My own introduction to Eastern Orthodoxy came a decade or so ago when I was studying the relationship between Scripture and tradition in the history of the Church. I was somewhat familiar with the debates on the subject between Protestants and Roman Catholics, but I was not familiar with the Eastern Orthodox view of the matter. In order to become more familiar, I read works by Kallistos Ware, John Meyendorff, Georges Florovsky, and others, and these were instructive. However, because the historical and philosophical context of Eastern Orthodoxy is so different from that of the Western churches, these works can be difficult. It is helpful for most Western readers to have a guide. There have been books written on the subject of Eastern Orthodoxy from a Western perspective that are intended as such a guide, but to the best of my knowledge there has not, until now, been a full length work looking at the Orthodox Church from a specifically Reformed perspective. This gap has now been filled by Robert Letham in his book Through Western Eyes: Eastern Orthodoxy: A Reformed Perspective (Mentor, 2007).
Dr. Letham, who was for many years an OPC pastor in Delaware, is now a Lecturer in Systematic and Historical Theology at Wales Evangelical School of Theology. His previous publications include The Lord’s Supper, and The Holy Trinity. His new book, Through Western Eyes, is divided into three parts. In Part One, Letham traces the history of the Eastern Church, paying particular attention in the first three chapters to the doctrinal controversies that shaped its theology and worship. He looks closely at the doctrine of the Trinity set forth at Nicea and Constantinople and the doctrine of Christ set forth at Chalcedon. Chapter four is then devoted to some of the major church fathers of the East. Letham explains who they were and why they remain significant in the Eastern Church to this day. Much of the content of the first four chapters will be familiar to those who have studied church history to any extent. Chapter five, however, will be new to many. In this chapter, Letham traces the history of the Eastern Church from the seventh century to the present day. He discusses the church’s conflict with Islam, the schism with the Western church, the missionary endeavors of the Orthodox churches, the rise of the Orthodox Church in Russia, and recent persecution and suffering under communism.

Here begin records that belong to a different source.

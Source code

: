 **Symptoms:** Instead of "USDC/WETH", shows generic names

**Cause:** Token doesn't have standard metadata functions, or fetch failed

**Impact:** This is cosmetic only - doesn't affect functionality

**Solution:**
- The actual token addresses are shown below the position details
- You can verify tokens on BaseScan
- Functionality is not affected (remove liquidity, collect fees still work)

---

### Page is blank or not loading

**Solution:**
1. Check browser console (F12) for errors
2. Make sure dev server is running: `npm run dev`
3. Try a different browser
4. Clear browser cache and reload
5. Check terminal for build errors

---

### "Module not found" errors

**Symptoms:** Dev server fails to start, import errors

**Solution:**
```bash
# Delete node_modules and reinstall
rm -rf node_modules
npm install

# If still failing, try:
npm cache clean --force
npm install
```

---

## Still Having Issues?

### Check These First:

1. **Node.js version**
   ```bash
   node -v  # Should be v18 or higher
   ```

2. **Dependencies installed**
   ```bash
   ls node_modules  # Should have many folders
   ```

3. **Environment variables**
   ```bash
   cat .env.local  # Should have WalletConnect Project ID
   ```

Part Two is devoted to the theology of the Eastern Orthodox Church. In these five chapters, Letham discusses the Orthodox understanding of prayers and icons, Scripture and tradition, the Church and sacraments, the Trinity, and salvation. In Part Three, Letham turns his attention to an evaluation of Orthodoxy from a Reformed perspective. He looks at what the two have in common, where he believes the Reformed could learn from the Orthodox, misunderstandings and misrepresentations that exist on both sides, and finally genuine and serious areas of disagreement. Letham believes there are four areas in which the Reformed can stand to learn from the Orthodox. In the first place, for the Orthodox, the doctrine of the Trinity is a vital part of belief and worship, not a mathematical riddle. The Western churches, according to Letham, could learn something from this. Second, Letham believes the Reformed could learn from Orthodoxy’s emphasis “on the key unions of the Christian faith – the union of the three persons in God, the union of deity and humanity in Christ, the union of Christ and the church, the union of the Holy Spirit with – or in – the saints” (p. 273). He believes these themes are underemphasized by the Reformed. Third, Letham argues that the legacy of the Enlightenment has caused theology in the West, unlike theology in the East, to become a detached academic endeavor separated from the life of the church. Finally, on a related point, Letham argues that the Reformed could learn from the Orthodox the importance of uniting theology with churchly piety.
In terms of areas of agreement between the Reformed and the Orthodox, Letham argues that there are several. He argues that aside from the filioque, there is agreement on the essentials regarding the Trinity and the Person of Christ. In other words, there is agreement regarding the Councils of Nicea and Chalcedon. He argues that while there are differences, there is also some substantial agreement regarding the authority of the Bible, sin, the fall, Christ’s death and resurrection, and the gift of the Holy Spirit. Letham is careful to note, however, that there are differences regarding the doctrine of original sin and the atonement. Letham also points out the areas of agreement on the doctrine of justification, a doctrine that was never at the heart of any controversy in the East as it was in the West in the sixteenth century.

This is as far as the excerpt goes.